The Santa Fe Institute (SFI) is an independent, nonprofit theoretical research institute located in Santa Fe, New Mexico, United States, and dedicated to the multidisciplinary study of the fundamental principles of complex adaptive systems, including physical, computational, biological, and social systems. The institute is ranked 24th among the world's "Top Science and Technology Think Tanks" and 24th among the world's "Best Transdisciplinary Research Think Tanks" according to the 2020 edition of the Global Go To Think Tank Index Reports, published annually by the University of Pennsylvania.

The institute consists of a small number of resident faculty and postdoctoral researchers, a large group of external faculty whose primary appointments are at other institutions, and a number of visiting scholars. The institute is advised by a group of eminent scholars, including several Nobel Prize-winning scientists. Although theoretical scientific research is the institute's primary focus, it also runs several popular summer schools on complex systems, along with other educational and outreach programs aimed at students ranging from middle school up through graduate school.

The institute's annual funding comes from a combination of private donors, grant-making foundations, government science agencies, and companies affiliated with its business network. The 2014 budget was just over $10 million. Evolutionary theorist David Krakauer became the institute's president on August 1, 2015.

== History ==
The Santa Fe Institute was founded in 1984 by scientists George Cowan, David Pines, Stirling Colgate, Murray Gell-Mann, Nick Metropolis, Herb Anderson, Peter A. Carruthers, and Richard Slansky. All but Pines and Gell-Mann were scientists with Los Alamos National Laboratory. Originally called the "Rio Grande Institute", the scientists sought a forum to conduct theoretical research outside the traditional disciplinary boundaries of academic departments and government agency science budgets.

SFI's original mission was to disseminate the notion of a new interdisciplinary research area called complexity theory or simply complex systems. This new effort was intended to provide an alternative to the increasing specialization the founders observed in science by focusing on synthesis across disciplines. As the idea of interdisciplinary science increased in popularity, a number of independent institutes and departments emerged whose focus emphasized similar goals.

The Santa Fe Institute was created to be a visiting institution, with no permanent or tenured positions, a small group of resident faculty and postdoctoral researchers, a large visitors program, and a larger group of external faculty affiliated with the institute but located at other institutions.

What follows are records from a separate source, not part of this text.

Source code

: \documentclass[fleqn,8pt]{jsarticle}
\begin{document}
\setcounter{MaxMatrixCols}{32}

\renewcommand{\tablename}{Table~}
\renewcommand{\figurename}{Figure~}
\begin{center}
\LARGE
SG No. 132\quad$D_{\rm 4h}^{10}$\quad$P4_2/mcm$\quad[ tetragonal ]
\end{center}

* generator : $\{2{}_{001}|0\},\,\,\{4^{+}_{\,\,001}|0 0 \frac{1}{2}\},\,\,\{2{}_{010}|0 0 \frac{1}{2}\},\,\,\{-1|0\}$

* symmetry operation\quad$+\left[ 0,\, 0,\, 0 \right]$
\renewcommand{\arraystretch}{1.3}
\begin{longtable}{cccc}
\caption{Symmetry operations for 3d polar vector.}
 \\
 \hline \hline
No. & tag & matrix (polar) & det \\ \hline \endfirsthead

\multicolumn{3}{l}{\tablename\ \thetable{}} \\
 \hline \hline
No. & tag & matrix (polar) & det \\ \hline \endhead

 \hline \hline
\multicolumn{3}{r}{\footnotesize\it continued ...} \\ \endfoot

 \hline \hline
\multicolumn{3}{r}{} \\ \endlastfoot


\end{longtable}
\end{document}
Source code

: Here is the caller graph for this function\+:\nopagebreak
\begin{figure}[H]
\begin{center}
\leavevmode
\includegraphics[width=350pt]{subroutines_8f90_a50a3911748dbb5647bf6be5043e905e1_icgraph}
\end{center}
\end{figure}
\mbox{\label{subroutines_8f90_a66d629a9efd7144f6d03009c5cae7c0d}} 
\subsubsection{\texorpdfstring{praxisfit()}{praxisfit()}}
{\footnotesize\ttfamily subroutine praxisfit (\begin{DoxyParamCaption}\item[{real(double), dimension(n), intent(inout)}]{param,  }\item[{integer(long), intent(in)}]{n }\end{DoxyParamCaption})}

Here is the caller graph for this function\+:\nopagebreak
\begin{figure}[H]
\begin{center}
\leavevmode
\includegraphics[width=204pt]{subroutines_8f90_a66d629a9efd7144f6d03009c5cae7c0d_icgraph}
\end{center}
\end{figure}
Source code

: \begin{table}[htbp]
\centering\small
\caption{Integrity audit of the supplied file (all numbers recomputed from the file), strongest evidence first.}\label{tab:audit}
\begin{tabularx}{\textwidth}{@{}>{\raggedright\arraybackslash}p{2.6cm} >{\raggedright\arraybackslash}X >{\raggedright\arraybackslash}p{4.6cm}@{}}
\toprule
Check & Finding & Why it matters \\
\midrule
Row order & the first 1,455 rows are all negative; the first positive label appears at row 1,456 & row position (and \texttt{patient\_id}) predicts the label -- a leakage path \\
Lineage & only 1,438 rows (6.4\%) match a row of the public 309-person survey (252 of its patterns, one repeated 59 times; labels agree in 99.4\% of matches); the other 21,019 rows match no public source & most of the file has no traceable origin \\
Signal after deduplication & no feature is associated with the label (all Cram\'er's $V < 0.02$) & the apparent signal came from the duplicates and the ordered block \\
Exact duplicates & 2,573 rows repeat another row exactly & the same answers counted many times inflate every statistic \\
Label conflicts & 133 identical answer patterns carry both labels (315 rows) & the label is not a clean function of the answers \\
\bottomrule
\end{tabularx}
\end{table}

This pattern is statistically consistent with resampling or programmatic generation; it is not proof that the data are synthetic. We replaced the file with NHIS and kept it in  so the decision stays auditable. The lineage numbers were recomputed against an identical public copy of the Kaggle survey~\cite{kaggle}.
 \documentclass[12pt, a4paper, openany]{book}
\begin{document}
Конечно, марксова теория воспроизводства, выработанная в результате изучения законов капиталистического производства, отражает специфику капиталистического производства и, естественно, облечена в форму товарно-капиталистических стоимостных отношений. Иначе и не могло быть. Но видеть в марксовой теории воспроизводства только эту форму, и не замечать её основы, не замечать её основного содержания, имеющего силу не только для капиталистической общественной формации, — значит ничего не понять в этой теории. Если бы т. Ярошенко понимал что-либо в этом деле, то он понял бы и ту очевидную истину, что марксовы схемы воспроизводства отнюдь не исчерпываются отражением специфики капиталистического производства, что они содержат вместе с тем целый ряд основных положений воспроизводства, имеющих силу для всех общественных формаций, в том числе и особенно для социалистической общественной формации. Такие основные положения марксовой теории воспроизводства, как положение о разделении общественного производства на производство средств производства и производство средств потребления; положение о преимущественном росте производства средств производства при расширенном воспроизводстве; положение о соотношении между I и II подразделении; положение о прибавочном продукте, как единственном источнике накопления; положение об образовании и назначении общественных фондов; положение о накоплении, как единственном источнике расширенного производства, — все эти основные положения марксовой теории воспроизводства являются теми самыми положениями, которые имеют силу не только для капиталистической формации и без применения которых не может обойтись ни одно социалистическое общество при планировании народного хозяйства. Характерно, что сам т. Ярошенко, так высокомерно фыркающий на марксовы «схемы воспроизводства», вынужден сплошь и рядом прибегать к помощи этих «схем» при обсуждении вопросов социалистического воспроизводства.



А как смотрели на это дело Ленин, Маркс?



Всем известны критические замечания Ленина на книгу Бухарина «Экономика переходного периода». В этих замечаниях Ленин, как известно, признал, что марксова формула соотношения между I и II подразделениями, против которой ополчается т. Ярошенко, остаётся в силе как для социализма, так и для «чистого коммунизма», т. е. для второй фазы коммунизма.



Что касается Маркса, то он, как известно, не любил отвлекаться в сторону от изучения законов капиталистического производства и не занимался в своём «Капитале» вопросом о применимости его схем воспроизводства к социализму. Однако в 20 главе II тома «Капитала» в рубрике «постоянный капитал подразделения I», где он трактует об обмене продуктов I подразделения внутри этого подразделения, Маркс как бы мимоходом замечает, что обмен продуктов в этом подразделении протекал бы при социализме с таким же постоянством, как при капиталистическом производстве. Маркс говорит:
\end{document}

The motivation of this structure was to encourage active turnover in ideas and people, allowing the research to remain on the cutting edge of interdisciplinary science. Today, the Santa Fe Institute continues to follow this organizational model.

== Organization ==

The institute is composed of several distinct groups. The resident faculty are researchers whose primary appointment is at the institute. Along with the Omidyar Fellows, a group of postdoctoral scholars in residence, the resident faculty makes up the majority of the researchers physically present at the institute. The external ("fractal") faculty is a group of roughly 100 affiliated researchers whose primary appointments are at other institutions, typically universities. These individuals form a large and distributed community of scholars who frequently visit the Institute and contribute to its overall research program. The institute's Applied Complexity Network, formerly the Business Network, is a group of private companies and government agencies interested in complex systems research. Members of the business network often send representatives to Institute meetings or to serve as research fellows in residence at the institute. The institute's Science Board is a large group of eminent scholars who advise the institute on important strategic matters. This group includes a number of Nobel Prize winners.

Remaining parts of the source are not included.